Kitchen Styles / September 20, 2018 / Cade Brown.
Architectural details. Traditional kitchens focus on the details in all areas. There’s a bit of embellishment or adornment everywhere you look, but the best traditional kitchens just feel layered rather than overbearing. Speaking of details, this kitchen has it all — arches, moldings, beam ceilings, framed and raised-panel cabinets, a custom hood surround, chandeliers, furniture-style cabinets and, of course, island legs.
Cutting-edge appliances. There’s been a technology race in almost every industry since we put a man on the moon, from spaceships to cars to appliances. Engineers are looking for better performance, lighter materials, durability and advanced features.

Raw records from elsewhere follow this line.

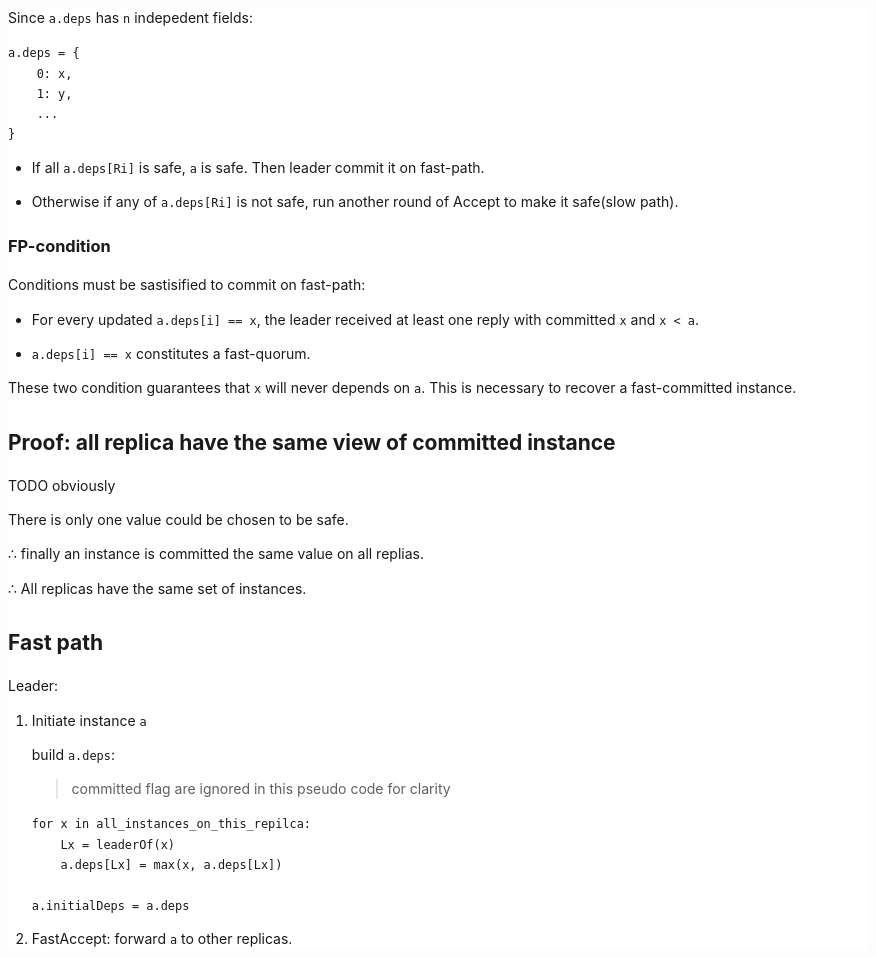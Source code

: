 Since `a.deps` has `n` indepedent fields:

```
a.deps = {
    0: x,
    1: y,
    ...
}
```

- If all `a.deps[Ri]` is safe, `a` is safe.
  Then leader commit it on fast-path.

- Otherwise if any of `a.deps[Ri]` is not safe, run another round of Accept to
  make it safe(slow path).

### FP-condition

Conditions must be sastisified to commit on fast-path:

- For every updated `a.deps[i] == x`, the leader received at least one reply with
  committed `x` and `x < a`.

- `a.deps[i] == x` constitutes a fast-quorum.

These two condition guarantees that `x` will never depends on `a`.
This is necessary to recover a fast-committed instance.

## Proof: all replica have the same view of committed instance

TODO obviously

There is only one value could be chosen to be safe.

∴ finally an instance is committed the same value on all replias.

∴ All replicas have the same set of instances.

## Fast path

Leader:

1. Initiate instance `a`

   build `a.deps`:

   > committed flag are ignored in this pseudo code for clarity

   ```
   for x in all_instances_on_this_repilca:
       Lx = leaderOf(x)
       a.deps[Lx] = max(x, a.deps[Lx])

   a.initialDeps = a.deps
   ```

2. FastAccept: forward `a` to other replicas.
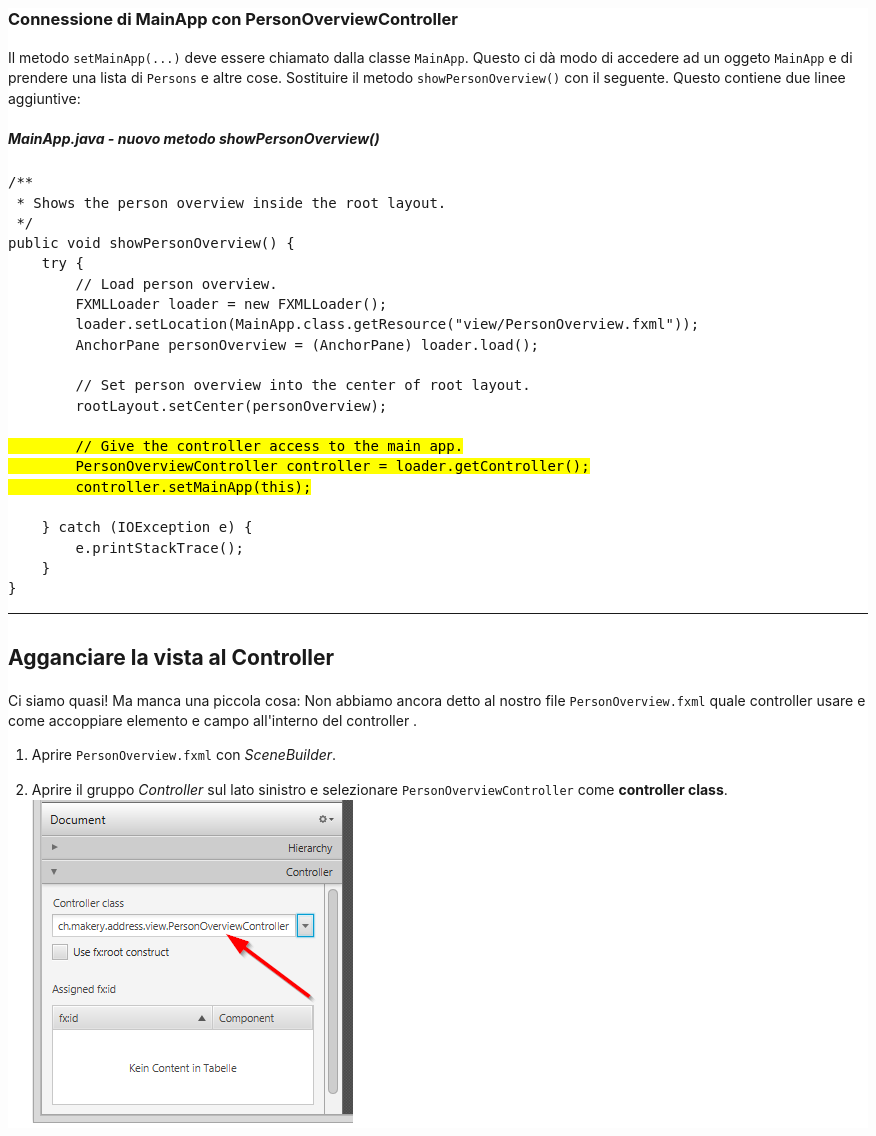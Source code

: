 
### Connessione di MainApp con PersonOverviewController

Il metodo `setMainApp(...)` deve essere chiamato dalla classe `MainApp`. Questo ci dà modo di accedere ad un oggeto `MainApp` e di prendere una lista di `Persons` e altre cose. Sostituire il metodo `showPersonOverview()` con il seguente. Questo contiene due linee aggiuntive:


##### MainApp.java - nuovo metodo showPersonOverview() 

<pre class="prettyprint lang-java">
/**
 * Shows the person overview inside the root layout.
 */
public void showPersonOverview() {
    try {
        // Load person overview.
        FXMLLoader loader = new FXMLLoader();
        loader.setLocation(MainApp.class.getResource("view/PersonOverview.fxml"));
        AnchorPane personOverview = (AnchorPane) loader.load();
        
        // Set person overview into the center of root layout.
        rootLayout.setCenter(personOverview);

<mark>        // Give the controller access to the main app.
        PersonOverviewController controller = loader.getController();
        controller.setMainApp(this);</mark>

    } catch (IOException e) {
        e.printStackTrace();
    }
}
</pre>



*****


## Agganciare la vista al Controller

Ci siamo quasi! Ma manca una piccola cosa: Non abbiamo ancora detto al nostro file `PersonOverview.fxml` quale controller usare e come accoppiare elemento e campo all'interno del controller .

1. Aprire `PersonOverview.fxml` con *SceneBuilder*.

2. Aprire il gruppo *Controller* sul lato sinistro e selezionare `PersonOverviewController` come **controller class**.   
![Set Controller Class](/assets/library/javafx-8-tutorial/part2/set-controller-class.png)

Gone are the pink ovens of the 1950s and the avocado or harvest-gold appliances of the 1970s. Now it’s all about sleek, stylish and high-functioning electronics in the world of appliances: built-in coffee makers, high-performance hoods, induction cooktops and more.
"Modern" can be a tricky term because sometimes it’s used to describe something that’s the opposite of traditional, which varies depending on the time period. The decision of women in the 1920s to swap corsets for flapper dresses was modern at the time, but today those clothes are antiques.
Cottage kitchens. Cozy, happy and unpretentious, a cottage kitchen harks back to simpler times and evokes a sense of easy, carefree living. Beadboard, soft colors, vintage hardware, wood floors and colorful accents and curtains will infuse your kitchen with cottage comfort.